An employer may fulfill its reporting requirement for a newly-hired employee using the following formats: (1) on paper by submitting a paper report containing all listed elements, (2) on paper by submitting a completed copy of the employee's federal W-4 form, (3) on paper by submitting a copy of the employee's Wisconsin WT-4 form containing all listed elements, or (4) electronically, as prescribed by the Department.
An employer who files a new hire report by submitting a federal W-4 form in which the first six elements listed in the rule have been completed has satisfied the reporting requirement.
The Department may waive the date of birth reporting requirement if the employer is unable to provide it.
An employer must file new hire reports within 20 days after the newly-hired employee starts work.
An employer with employees in more than one state, that is, a multi-state employer, may report all new hires to a single state. Multi-state employers choosing the single-state reporting option must submit written notice of the state to which they choose to report to the federal Department of Health and Human services.
Any person who violates any provision of this rule may be subject to penalties provided under s. 103.05, Stats.

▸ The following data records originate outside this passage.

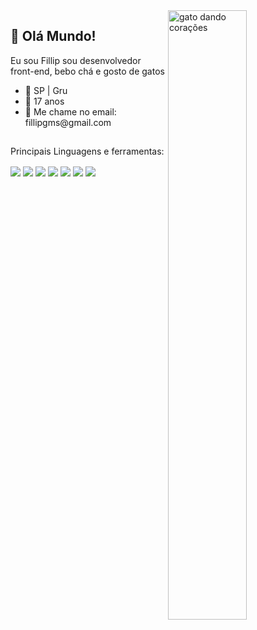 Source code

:<img align="right" alt="gato dando corações" src="https://i.imgur.com/KfjIaT1.gif" style="width: 50%">

## 👋 Olá Mundo!

Eu sou Fillip sou desenvolvedor front-end, bebo chá e gosto de gatos
<br />
<div>
  <ul>
    <li>📌 SP | Gru</li>
    <li>🧣 17 anos</li>
    <li>🎈 Me chame no email: fillipgms@gmail.com</li>
  </ul>
</div>

##
Principais Linguagens e ferramentas: <br />

<div style="display: inline_block">
  <img align="center" src="https://img.shields.io/badge/HTML5-E34F26?style=for-the-badge&logo=html5&logoColor=white">
  <img align="center" src="https://img.shields.io/badge/CSS3-1572B6?style=for-the-badge&logo=css3&logoColor=white">
  <img align="center" src="https://img.shields.io/badge/JavaScript-323330?style=for-the-badge&logo=javascript&logoColor=F7DF1E">
  <img align="center" src="https://img.shields.io/badge/TypeScript-007ACC?style=for-the-badge&logo=typescript&logoColor=white">
  <img align="center" src="https://img.shields.io/badge/React-20232A?style=for-the-badge&logo=react&logoColor=61DAFB">
  <img align="center" src="https://img.shields.io/badge/Next-black?style=for-the-badge&logo=next.js&logoColor=white">
  <img align="center" src="https://img.shields.io/badge/tailwindcss-%2338B2AC.svg?style=for-the-badge&logo=tailwind-css&logoColor=white">
</div>
<br>
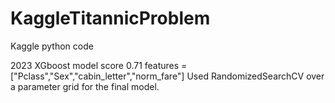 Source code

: # KaggleTitannicProblem
Kaggle python code

2023
XGboost model score 0.71
features = ["Pclass","Sex","cabin_letter","norm_fare"]
Used RandomizedSearchCV over a parameter grid for the final model.
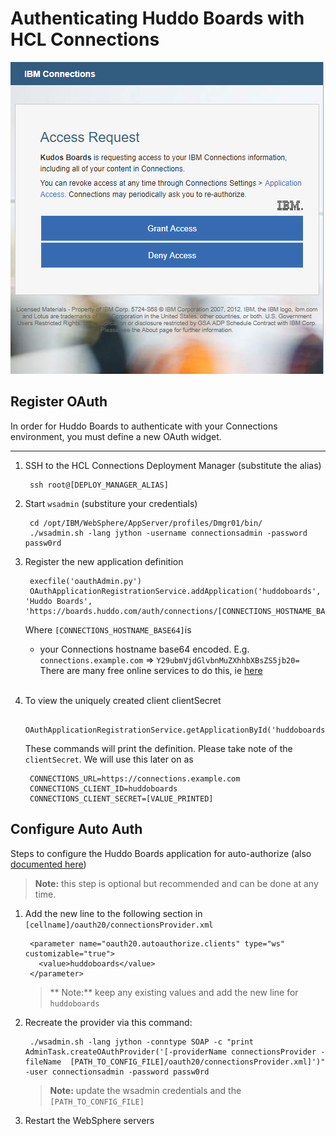 # Authenticating Huddo Boards with HCL Connections

![Outcome](/assets/connections/auth.png)


## Register OAuth
In order for Huddo Boards to authenticate with your Connections environment, you must define a new OAuth widget.

---

1. SSH to the HCL Connections Deployment Manager (substitute the alias)

        ssh root@[DEPLOY_MANAGER_ALIAS]

1. Start `wsadmin` (substiture your credentials)

        cd /opt/IBM/WebSphere/AppServer/profiles/Dmgr01/bin/
        ./wsadmin.sh -lang jython -username connectionsadmin -password passw0rd

1. Register the new application definition

        execfile('oauthAdmin.py')
        OAuthApplicationRegistrationService.addApplication('huddoboards', 'Huddo Boards', 'https://boards.huddo.com/auth/connections/[CONNECTIONS_HOSTNAME_BASE64]/callback')

    Where `[CONNECTIONS_HOSTNAME_BASE64]`is

      - your Connections hostname base64 encoded.  E.g.</br>
        `connections.example.com` => `Y29ubmVjdGlvbnMuZXhhbXBsZS5jb20=`</br>
        There are many free online services to do this, ie [here](https://www.base64encode.net/)</br></br>


1. To view the uniquely created client clientSecret

        OAuthApplicationRegistrationService.getApplicationById('huddoboards')


    These commands will print the definition. Please take note of the `clientSecret`.  We will use this later on as

        CONNECTIONS_URL=https://connections.example.com
        CONNECTIONS_CLIENT_ID=huddoboards
        CONNECTIONS_CLIENT_SECRET=[VALUE_PRINTED]

## Configure Auto Auth

Steps to configure the Huddo Boards application for auto-authorize (also [documented here](https://help.hcltechsw.com/connections/v65/admin/admin/t_admin_registeroauthclientwprovider.html))

> **Note:** this step is optional but recommended and can be done at any time.

1. Add the new line to the following section in `[cellname]/oauth20/connectionsProvider.xml`

        <parameter name="oauth20.autoauthorize.clients" type="ws" customizable="true">
          <value>huddoboards</value>
        </parameter>

    > ** Note:** keep any existing values and add the new line for `huddoboards`

1. Recreate the provider via this command:

        ./wsadmin.sh -lang jython -conntype SOAP -c "print AdminTask.createOAuthProvider('[-providerName connectionsProvider -fileName  [PATH_TO_CONFIG_FILE]/oauth20/connectionsProvider.xml]')" -user connectionsadmin -password passw0rd

    > **Note:** update the wsadmin credentials and the `[PATH_TO_CONFIG_FILE]`

1. Restart the WebSphere servers

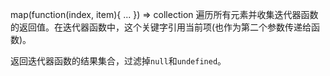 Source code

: map(function(index, item){ ... })  ⇒ collection
遍历所有元素并收集迭代器函数的返回值。在迭代器函数中，这个关键字引用当前项(也作为第二个参数传递给函数)。

返回迭代器函数的结果集合，过滤掉`null`和`undefined`。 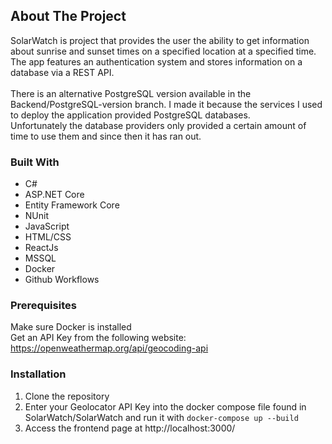 ## About The Project

SolarWatch is project that provides the user the ability to get information about sunrise and sunset times on a specified location at a specified time. </br>
The app features an authentication system and stores information on a database via a REST API.</br>
</br>
There is an alternative PostgreSQL version available in the Backend/PostgreSQL-version branch. I made it because the services I used to deploy the application provided PostgreSQL databases.</br>
Unfortunately the database providers only provided a certain amount of time to use them and since then it has ran out.


### Built With

* C#
* ASP.NET Core
* Entity Framework Core
* NUnit
* JavaScript
* HTML/CSS
* ReactJs
* MSSQL
* Docker
* Github Workflows




### Prerequisites

Make sure Docker is installed</br>
Get an API Key from the following website: https://openweathermap.org/api/geocoding-api

### Installation

1. Clone the repository
2. Enter your Geolocator API Key into the docker compose file found in SolarWatch/SolarWatch and run it with `docker-compose up --build`
3. Access the frontend page at http://localhost:3000/

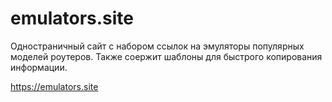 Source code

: # emulators.site
Одностраничный сайт с набором ссылок на эмуляторы популярных моделей роутеров. Также соержит шаблоны для быстрого копирования информации.

https://emulators.site
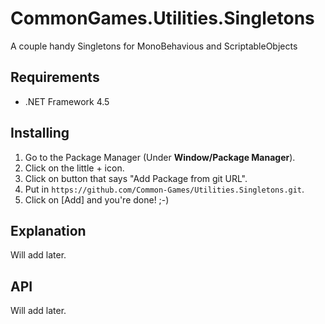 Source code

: # CommonGames.Utilities.Singletons
A couple handy Singletons for MonoBehavious and ScriptableObjects

## Requirements
- .NET Framework 4.5

## Installing
1. Go to the Package Manager (Under **Window/Package Manager**). 
2. Click on the little + icon.
3. Click on button that says "Add Package from git URL".
4. Put in `https://github.com/Common-Games/Utilities.Singletons.git`.
5. Click on [Add] and you're done! ;-)

## Explanation
Will add later.

## API
Will add later.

Initial Regulatory Flexibility Analysis
The proposed rules impose no significant impact on small businesses, as defined under s. 227.114, Stats., since the requirement of employers to file new hire reports is already mandated by federal and state laws. Six of the required elements listed in the proposed rules are specifically required by the federal legislation creating the new hire program. While “date of birth" is listed as an additional required element, the Department will waive that requirement if it determines that the employer is unable to obtain it. “Date of hire" and “state in which the employe will work, if other than Wisconsin" are listed as required elements only to further the goals of the federal and state legislation and are not required if the employer fulfills the new hire filing requirement by submitting a completed W-4 form. These W-4 forms are already required for all businesses with employees under the Internal Revenue Code and therefore do not impose additional paperwork.
Fiscal Estimate
The proposed rules have no fiscal impact beyond what has already been identified in the state's budget process. Federal legislation required the implementation of the new hire reporting system. Employers' voluntary compliance with the request to provide the dates of birth for newly-hired employees to verify their identities reduces costs to governmental units and employers while protecting employees who do not actually have child support obligations from unwarranted legal or administrative action. Since existing state legislation requires that the state offer both paper and electronic reporting, the numerous options of reporting provided in the proposed rules do not create additional impact.
Contact Information
The proposed rules are available on the DWD web site at: http://www.dwd.state.wi.us/dwd/hearings.htm. A paper copy may be obtained at no charge by contacting:
Michelle Kho
Unemployment Insurance Division
Dept. of Workforce Development
P.O. Box 7905
Madison, WI 53707-7905
Telephone (608) 266-6684
Written Comments
Written comments on the proposed rules received at the above address no later than Thursday, August 24, 2000, will be given the same consideration as testimony presented at the hearing.